The researchers found seven problems with the firmware from C-Data. Each a major problem in its own right.

The vulnerabilities are as bad as it gets, but by far, the worst and most disturbing of the seven is the presence of Telnet backdoor accounts hardcoded in the firmware.

The accounts allow attackers to connect to the device via a Telnet server running on the device’s WAN (internet-side) interface. Kim and Torres said the accounts granted intruders full administrator [Command Line Interface] access.

And once in, they could retrieve the passwords of other Administration accounts on the machine, and do a host of other things.

This was not “responsibly disclosed” because the researchers don’t believe these are bugs.

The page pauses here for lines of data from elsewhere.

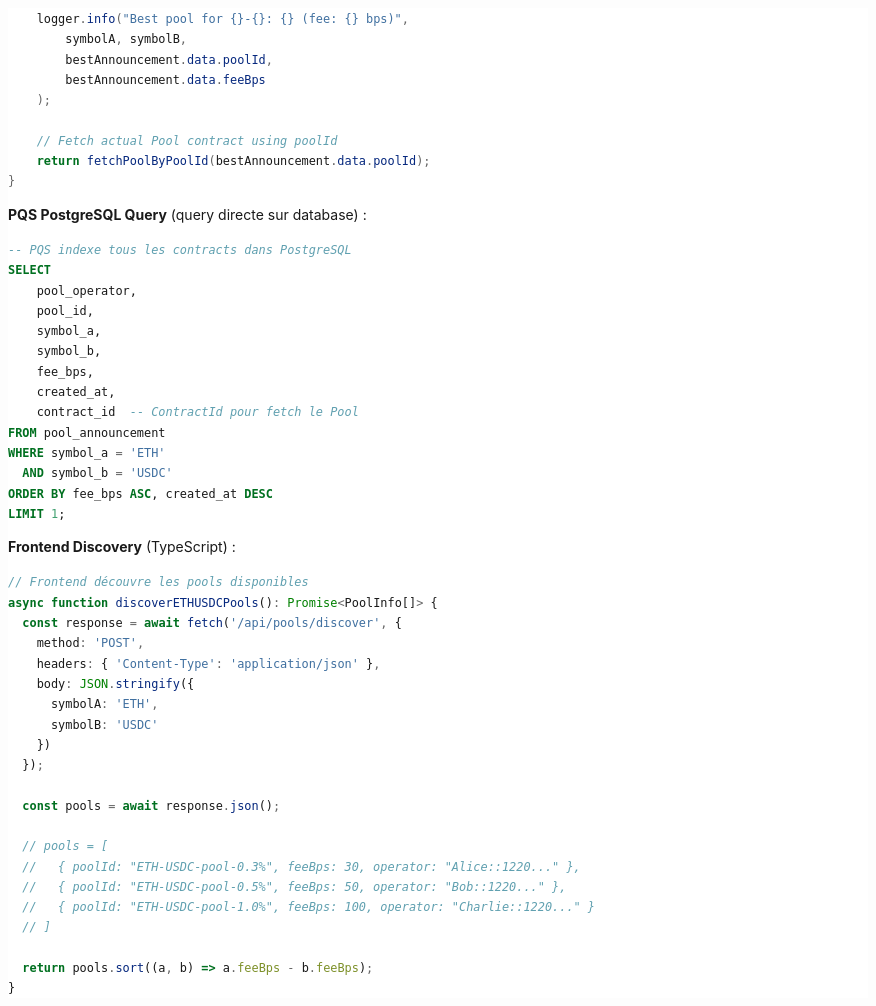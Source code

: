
```java
    logger.info("Best pool for {}-{}: {} (fee: {} bps)", 
        symbolA, symbolB, 
        bestAnnouncement.data.poolId, 
        bestAnnouncement.data.feeBps
    );
    
    // Fetch actual Pool contract using poolId
    return fetchPoolByPoolId(bestAnnouncement.data.poolId);
}
```

**PQS PostgreSQL Query** (query directe sur database) :

```sql
-- PQS indexe tous les contracts dans PostgreSQL
SELECT 
    pool_operator,
    pool_id,
    symbol_a,
    symbol_b,
    fee_bps,
    created_at,
    contract_id  -- ContractId pour fetch le Pool
FROM pool_announcement
WHERE symbol_a = 'ETH' 
  AND symbol_b = 'USDC'
ORDER BY fee_bps ASC, created_at DESC
LIMIT 1;
```

**Frontend Discovery** (TypeScript) :

```typescript
// Frontend découvre les pools disponibles
async function discoverETHUSDCPools(): Promise<PoolInfo[]> {
  const response = await fetch('/api/pools/discover', {
    method: 'POST',
    headers: { 'Content-Type': 'application/json' },
    body: JSON.stringify({
      symbolA: 'ETH',
      symbolB: 'USDC'
    })
  });
  
  const pools = await response.json();
  
  // pools = [
  //   { poolId: "ETH-USDC-pool-0.3%", feeBps: 30, operator: "Alice::1220..." },
  //   { poolId: "ETH-USDC-pool-0.5%", feeBps: 50, operator: "Bob::1220..." },
  //   { poolId: "ETH-USDC-pool-1.0%", feeBps: 100, operator: "Charlie::1220..." }
  // ]
  
  return pools.sort((a, b) => a.feeBps - b.feeBps);
}
```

These are backdoors deliberately installed in the Fiber To The Home (FTTH) Optical Line Termination (OLT) devices. If your ISP offers “fiber service,” but your house is wired with copper, then there is a device like this somewhere nearby, not necessarily from C-Data, though they were a cheap solution. They also sold a lot of equipment to resellers, so it is hard to say how many of these things there are. Shodan probably knows.

One of the reasons that an organization would have purchased these things is because of cost. I understand cost-accounting as much as anyone in Information Technology and probably more than most, but there are times and places to cut costs and stuff that impacts the security of your entire network probably is not a good candidate.